Without omitting anything, write out the listing below precisely.

=== Begin Enclosure ===

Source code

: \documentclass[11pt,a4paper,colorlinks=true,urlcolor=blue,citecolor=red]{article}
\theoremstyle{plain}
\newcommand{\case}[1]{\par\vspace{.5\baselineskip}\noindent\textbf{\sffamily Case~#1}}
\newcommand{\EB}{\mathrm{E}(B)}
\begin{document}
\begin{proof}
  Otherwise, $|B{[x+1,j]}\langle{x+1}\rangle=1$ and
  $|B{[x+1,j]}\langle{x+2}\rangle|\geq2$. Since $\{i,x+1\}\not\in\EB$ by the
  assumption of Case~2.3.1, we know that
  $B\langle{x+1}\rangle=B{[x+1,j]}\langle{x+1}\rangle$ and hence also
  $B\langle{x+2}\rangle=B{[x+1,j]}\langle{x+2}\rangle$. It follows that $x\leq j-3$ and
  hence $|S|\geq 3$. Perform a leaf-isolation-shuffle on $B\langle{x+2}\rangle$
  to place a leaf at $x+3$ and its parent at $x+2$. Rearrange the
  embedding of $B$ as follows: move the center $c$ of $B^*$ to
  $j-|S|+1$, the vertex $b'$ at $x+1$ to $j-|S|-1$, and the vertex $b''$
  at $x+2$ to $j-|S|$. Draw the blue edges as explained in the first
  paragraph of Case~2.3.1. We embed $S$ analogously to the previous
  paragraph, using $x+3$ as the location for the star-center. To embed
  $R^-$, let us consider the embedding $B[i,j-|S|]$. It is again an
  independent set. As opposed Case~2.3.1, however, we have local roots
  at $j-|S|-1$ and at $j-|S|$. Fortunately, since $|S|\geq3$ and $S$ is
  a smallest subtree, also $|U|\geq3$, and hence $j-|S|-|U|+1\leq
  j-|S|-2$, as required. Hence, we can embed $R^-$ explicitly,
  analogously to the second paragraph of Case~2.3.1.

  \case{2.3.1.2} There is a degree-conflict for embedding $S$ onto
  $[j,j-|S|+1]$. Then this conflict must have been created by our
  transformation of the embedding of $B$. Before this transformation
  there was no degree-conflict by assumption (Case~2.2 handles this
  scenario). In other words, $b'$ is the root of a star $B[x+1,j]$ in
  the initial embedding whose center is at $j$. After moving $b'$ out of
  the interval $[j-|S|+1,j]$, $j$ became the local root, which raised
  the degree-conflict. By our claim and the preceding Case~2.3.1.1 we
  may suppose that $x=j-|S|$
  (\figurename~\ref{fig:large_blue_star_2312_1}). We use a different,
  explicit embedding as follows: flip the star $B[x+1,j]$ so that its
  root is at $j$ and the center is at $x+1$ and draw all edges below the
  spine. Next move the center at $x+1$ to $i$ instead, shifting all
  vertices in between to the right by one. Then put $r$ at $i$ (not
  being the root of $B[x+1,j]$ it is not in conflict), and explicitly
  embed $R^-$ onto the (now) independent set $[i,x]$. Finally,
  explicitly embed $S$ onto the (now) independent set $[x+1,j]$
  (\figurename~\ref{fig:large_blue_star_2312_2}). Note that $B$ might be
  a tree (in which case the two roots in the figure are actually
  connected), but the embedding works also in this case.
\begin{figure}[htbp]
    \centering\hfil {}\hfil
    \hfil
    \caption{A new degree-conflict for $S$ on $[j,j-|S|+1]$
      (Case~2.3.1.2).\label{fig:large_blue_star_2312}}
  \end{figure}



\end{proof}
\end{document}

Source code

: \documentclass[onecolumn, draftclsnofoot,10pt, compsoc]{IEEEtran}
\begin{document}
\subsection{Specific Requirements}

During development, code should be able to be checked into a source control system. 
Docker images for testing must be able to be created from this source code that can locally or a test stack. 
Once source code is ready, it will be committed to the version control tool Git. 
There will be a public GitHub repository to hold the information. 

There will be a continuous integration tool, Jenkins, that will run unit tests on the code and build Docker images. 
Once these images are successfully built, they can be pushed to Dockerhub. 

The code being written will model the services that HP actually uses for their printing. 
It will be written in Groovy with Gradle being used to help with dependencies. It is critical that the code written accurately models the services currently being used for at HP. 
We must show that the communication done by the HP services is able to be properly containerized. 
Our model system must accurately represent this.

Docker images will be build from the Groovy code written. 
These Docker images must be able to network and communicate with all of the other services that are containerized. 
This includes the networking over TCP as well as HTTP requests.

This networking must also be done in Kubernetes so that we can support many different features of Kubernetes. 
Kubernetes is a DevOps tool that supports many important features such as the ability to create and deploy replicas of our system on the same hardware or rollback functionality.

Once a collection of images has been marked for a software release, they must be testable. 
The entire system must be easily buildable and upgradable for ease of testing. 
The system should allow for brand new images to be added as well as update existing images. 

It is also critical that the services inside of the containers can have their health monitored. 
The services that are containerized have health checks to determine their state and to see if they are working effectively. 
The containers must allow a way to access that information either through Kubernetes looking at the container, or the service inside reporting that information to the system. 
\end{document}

=== End Enclosure ===

— ANSWER FOR THE TASK —
Source code

: \documentclass[11pt,a4paper,colorlinks=true,urlcolor=blue,citecolor=red]{article}
\theoremstyle{plain}
\newcommand{\case}[1]{\par\vspace{.5\baselineskip}\noindent\textbf{\sffamily Case~#1}}
\newcommand{\EB}{\mathrm{E}(B)}
\begin{document}
\begin{proof}
  Otherwise, $|B{[x+1,j]}\langle{x+1}\rangle=1$ and
  $|B{[x+1,j]}\langle{x+2}\rangle|\geq2$. Since $\{i,x+1\}\not\in\EB$ by the
  assumption of Case~2.3.1, we know that
  $B\langle{x+1}\rangle=B{[x+1,j]}\langle{x+1}\rangle$ and hence also
  $B\langle{x+2}\rangle=B{[x+1,j]}\langle{x+2}\rangle$. It follows that $x\leq j-3$ and
  hence $|S|\geq 3$. Perform a leaf-isolation-shuffle on $B\langle{x+2}\rangle$
  to place a leaf at $x+3$ and its parent at $x+2$. Rearrange the
  embedding of $B$ as follows: move the center $c$ of $B^*$ to
  $j-|S|+1$, the vertex $b'$ at $x+1$ to $j-|S|-1$, and the vertex $b''$
  at $x+2$ to $j-|S|$. Draw the blue edges as explained in the first
  paragraph of Case~2.3.1. We embed $S$ analogously to the previous
  paragraph, using $x+3$ as the location for the star-center. To embed
  $R^-$, let us consider the embedding $B[i,j-|S|]$. It is again an
  independent set. As opposed Case~2.3.1, however, we have local roots
  at $j-|S|-1$ and at $j-|S|$. Fortunately, since $|S|\geq3$ and $S$ is
  a smallest subtree, also $|U|\geq3$, and hence $j-|S|-|U|+1\leq
  j-|S|-2$, as required. Hence, we can embed $R^-$ explicitly,
  analogously to the second paragraph of Case~2.3.1.

  \case{2.3.1.2} There is a degree-conflict for embedding $S$ onto
  $[j,j-|S|+1]$. Then this conflict must have been created by our
  transformation of the embedding of $B$. Before this transformation
  there was no degree-conflict by assumption (Case~2.2 handles this
  scenario). In other words, $b'$ is the root of a star $B[x+1,j]$ in
  the initial embedding whose center is at $j$. After moving $b'$ out of
  the interval $[j-|S|+1,j]$, $j$ became the local root, which raised
  the degree-conflict. By our claim and the preceding Case~2.3.1.1 we
  may suppose that $x=j-|S|$
  (\figurename~\ref{fig:large_blue_star_2312_1}). We use a different,
  explicit embedding as follows: flip the star $B[x+1,j]$ so that its
  root is at $j$ and the center is at $x+1$ and draw all edges below the
  spine. Next move the center at $x+1$ to $i$ instead, shifting all
  vertices in between to the right by one. Then put $r$ at $i$ (not
  being the root of $B[x+1,j]$ it is not in conflict), and explicitly
  embed $R^-$ onto the (now) independent set $[i,x]$. Finally,
  explicitly embed $S$ onto the (now) independent set $[x+1,j]$
  (\figurename~\ref{fig:large_blue_star_2312_2}). Note that $B$ might be
  a tree (in which case the two roots in the figure are actually
  connected), but the embedding works also in this case.
\begin{figure}[htbp]
    \centering\hfil {}\hfil
    \hfil
    \caption{A new degree-conflict for $S$ on $[j,j-|S|+1]$
      (Case~2.3.1.2).\label{fig:large_blue_star_2312}}
  \end{figure}



\end{proof}
\end{document}

Source code

: \documentclass[onecolumn, draftclsnofoot,10pt, compsoc]{IEEEtran}
\begin{document}
\subsection{Specific Requirements}

During development, code should be able to be checked into a source control system. 
Docker images for testing must be able to be created from this source code that can locally or a test stack. 
Once source code is ready, it will be committed to the version control tool Git. 
There will be a public GitHub repository to hold the information. 

There will be a continuous integration tool, Jenkins, that will run unit tests on the code and build Docker images. 
Once these images are successfully built, they can be pushed to Dockerhub. 

The code being written will model the services that HP actually uses for their printing. 
It will be written in Groovy with Gradle being used to help with dependencies. It is critical that the code written accurately models the services currently being used for at HP. 
We must show that the communication done by the HP services is able to be properly containerized. 
Our model system must accurately represent this.

Docker images will be build from the Groovy code written. 
These Docker images must be able to network and communicate with all of the other services that are containerized. 
This includes the networking over TCP as well as HTTP requests.

This networking must also be done in Kubernetes so that we can support many different features of Kubernetes. 
Kubernetes is a DevOps tool that supports many important features such as the ability to create and deploy replicas of our system on the same hardware or rollback functionality.

Once a collection of images has been marked for a software release, they must be testable. 
The entire system must be easily buildable and upgradable for ease of testing. 
The system should allow for brand new images to be added as well as update existing images. 

It is also critical that the services inside of the containers can have their health monitored. 
The services that are containerized have health checks to determine their state and to see if they are working effectively. 
The containers must allow a way to access that information either through Kubernetes looking at the container, or the service inside reporting that information to the system. 
\end{document}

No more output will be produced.